WHAT THE EXERCISE ASKS: Make an exact copy of the lines from the one holding "更新日時: 2017/02/26" through the last line of the material, and output nothing else.

DATASET EXCERPTS:
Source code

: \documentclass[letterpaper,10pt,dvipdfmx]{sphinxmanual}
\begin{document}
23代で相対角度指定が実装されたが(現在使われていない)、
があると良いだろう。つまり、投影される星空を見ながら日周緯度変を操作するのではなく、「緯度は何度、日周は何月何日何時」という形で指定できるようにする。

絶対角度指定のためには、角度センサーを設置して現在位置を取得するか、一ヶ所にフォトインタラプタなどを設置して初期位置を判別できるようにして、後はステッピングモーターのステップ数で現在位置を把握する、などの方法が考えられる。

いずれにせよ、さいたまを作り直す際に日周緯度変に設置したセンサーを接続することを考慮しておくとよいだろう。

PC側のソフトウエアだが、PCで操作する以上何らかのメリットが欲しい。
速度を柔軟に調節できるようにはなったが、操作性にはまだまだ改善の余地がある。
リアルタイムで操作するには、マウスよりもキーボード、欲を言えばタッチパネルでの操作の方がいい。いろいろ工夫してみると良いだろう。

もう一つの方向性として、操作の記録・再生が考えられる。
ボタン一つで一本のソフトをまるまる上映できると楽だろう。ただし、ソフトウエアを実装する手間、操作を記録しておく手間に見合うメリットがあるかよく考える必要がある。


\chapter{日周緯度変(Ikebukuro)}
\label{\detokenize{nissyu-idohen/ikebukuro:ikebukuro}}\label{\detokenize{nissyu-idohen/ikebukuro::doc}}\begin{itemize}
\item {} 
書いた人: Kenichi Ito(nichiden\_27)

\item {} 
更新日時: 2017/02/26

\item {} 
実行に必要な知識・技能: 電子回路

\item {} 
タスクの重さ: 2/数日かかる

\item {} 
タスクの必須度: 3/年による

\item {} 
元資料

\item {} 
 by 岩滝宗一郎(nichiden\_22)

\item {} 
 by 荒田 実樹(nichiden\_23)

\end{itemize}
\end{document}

TASK ANSWER:
更新日時: 2017/02/26

\item {} 
実行に必要な知識・技能: 電子回路

\item {} 
タスクの重さ: 2/数日かかる

\item {} 
タスクの必須度: 3/年による

\item {} 
元資料

\item {} 
 by 岩滝宗一郎(nichiden\_22)

\item {} 
 by 荒田 実樹(nichiden\_23)

\end{itemize}
\end{document}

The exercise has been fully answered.